Friday, March 26, 2010

New Strategic Thinking in Israel: Engage Hamas

Israeli civil society at its best is now far ahead of the Obama Administration in innovatively reevaluating Israel’s national security interests.

Writing in the Guardian on 3/22/10, IDF veterans and founding members of Courage to Refuse Arik Diamant and David Zonsheine call on moral grounds for an end to the murder of Hamas leaders by an Israel addicted to a “culture of killing:”

By killing their leaders, Israel is sending a clear message of rejection and contempt to the Palestinians. Israel is saying, and has been saying for decades: we do not negotiate.

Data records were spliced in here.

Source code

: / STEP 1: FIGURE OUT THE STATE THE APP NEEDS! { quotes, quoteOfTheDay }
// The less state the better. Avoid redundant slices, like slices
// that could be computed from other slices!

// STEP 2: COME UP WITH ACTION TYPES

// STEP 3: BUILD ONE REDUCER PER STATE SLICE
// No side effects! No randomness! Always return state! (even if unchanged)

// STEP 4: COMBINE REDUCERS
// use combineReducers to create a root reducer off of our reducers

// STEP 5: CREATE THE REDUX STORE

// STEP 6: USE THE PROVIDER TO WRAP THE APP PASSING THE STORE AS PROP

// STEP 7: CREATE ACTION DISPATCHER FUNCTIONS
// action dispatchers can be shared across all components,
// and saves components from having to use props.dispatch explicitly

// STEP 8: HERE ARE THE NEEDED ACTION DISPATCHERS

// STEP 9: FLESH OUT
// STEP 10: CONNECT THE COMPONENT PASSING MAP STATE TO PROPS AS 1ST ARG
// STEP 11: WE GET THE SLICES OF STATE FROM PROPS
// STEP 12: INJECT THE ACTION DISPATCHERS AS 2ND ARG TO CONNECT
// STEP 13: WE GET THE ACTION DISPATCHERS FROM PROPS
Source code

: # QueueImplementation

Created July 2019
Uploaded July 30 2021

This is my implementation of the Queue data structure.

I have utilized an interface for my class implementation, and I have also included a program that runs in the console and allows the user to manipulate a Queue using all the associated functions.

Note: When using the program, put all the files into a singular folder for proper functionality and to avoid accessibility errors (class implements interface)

Israel's assassination policy should be understood as a complement to its politics; its refusal to arrive at a compromise with its neighbours is the real story behind the extrajudicial killings.

Almost simultaneously with these Israeli dissident patriots, former Mossad chief Efraim Halevy makes the same argument in The New Republic on 3/26/10 on practical grounds:

Under the current circumstances—with the destructive gamesmanship of the Palestinian Authority and the stagnation in Gaza—the time has surely come to explore a new relationship with Hamas. Attempts to penalize the group with exclusion have failed; perhaps, the time has come for a strategy that co-opts Hamas….a peace agreement between Israel and the Palestinian Authority that excludes Hamas….would be a fool’s errand…. Hamas has demonstrated a will and a capacity to think and act pragmatically when it believes it useful or necessary. There’s no better example of this than its governance of Gaza…. Current policy, after all, sends Hamas the signal that it is doomed to exclusion come what may and forever. But the more that Hamas is permitted inside the tent, the better the prospects of a modest (yet historic) success.

When Israeli patriots so politically disparate simultaneously reach such a fundamentally revolutionary strategic conclusion on a combination of moral and practical grounds, might it possibly be time for Washington to start thinking creatively?